* _TASK TO COMPLETE_
Extract every line from the records below that contains the word "scipy".

* * * * *

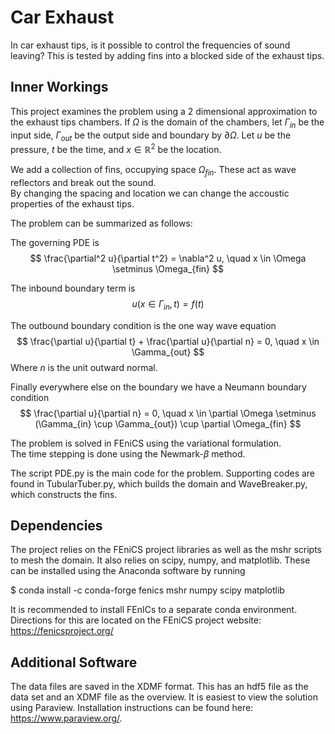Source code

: # Car Exhaust

In car exhaust tips, is it possible to control the 
frequencies of sound leaving?  This is tested by adding fins into a blocked
side of the exhaust tips.  

## Inner Workings

This project examines the problem using a 2 dimensional approximation to 
the exhaust tips chambers.  If $\Omega$ is the domain of the chambers,
let $\Gamma_{in}$ be the input side, $\Gamma_{out}$ be the output side
and boundary by $\partial \Omega$.  Let $u$ be the pressure,
$t$ be the time, and $x \in \mathbb R^2$ be the location.  

We add a collection of fins, occupying space 
$\Omega_{fin}$.  These act as wave reflectors and break out the sound.  
By changing the spacing and location we can change the accoustic 
properties of the exhaust tips.

The problem can be summarized as follows:

The governing PDE is
$$
\frac{\partial^2 u}{\partial t^2} = \nabla^2 u, \quad 
x \in \Omega \setminus \Omega_{fin}
$$

The inbound boundary term is
$$
u(x \in \Gamma_{in}, t) = f(t)
$$

The outbound boundary condition is the one way wave equation
$$
\frac{\partial u}{\partial t} + \frac{\partial u}{\partial n} = 0, 
\quad x \in \Gamma_{out}
$$
Where $n$ is the unit outward normal.

Finally everywhere else on the boundary we have a Neumann boundary
condition
$$
\frac{\partial u}{\partial n} = 0, \quad 
x \in \partial \Omega \setminus (\Gamma_{in} \cup \Gamma_{out}) \cup
\partial \Omega_{fin}
$$

The problem is solved in FEniCS using the variational formulation.  
The time stepping is done using the Newmark-$\beta$ method.

The script PDE.py is the main code for the problem.  Supporting 
codes are found in TubularTuber.py, which builds the domain and
WaveBreaker.py, which constructs the fins.

## Dependencies

The project relies on the FEniCS project libraries as well as the 
mshr scripts to mesh the domain.  It also relies on scipy, numpy,
and matplotlib.  These can be installed using the Anaconda software 
by running

\$ conda install -c conda-forge fenics mshr numpy scipy matplotlib

It is recommended to install FEnICs to a separate conda environment. 
Directions for this are located on the FEniCS project website:
https://fenicsproject.org/

## Additional Software

The data files are saved in the XDMF format.  This has an hdf5 file
as the data set and an XDMF file as the overview.  It is easiest 
to view the solution using Paraview.  Installation instructions 
can be found here: https://www.paraview.org/.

* * * * *

* _RESPONSE_
mshr scripts to mesh the domain.  It also relies on scipy, numpy,
\$ conda install -c conda-forge fenics mshr numpy scipy matplotlib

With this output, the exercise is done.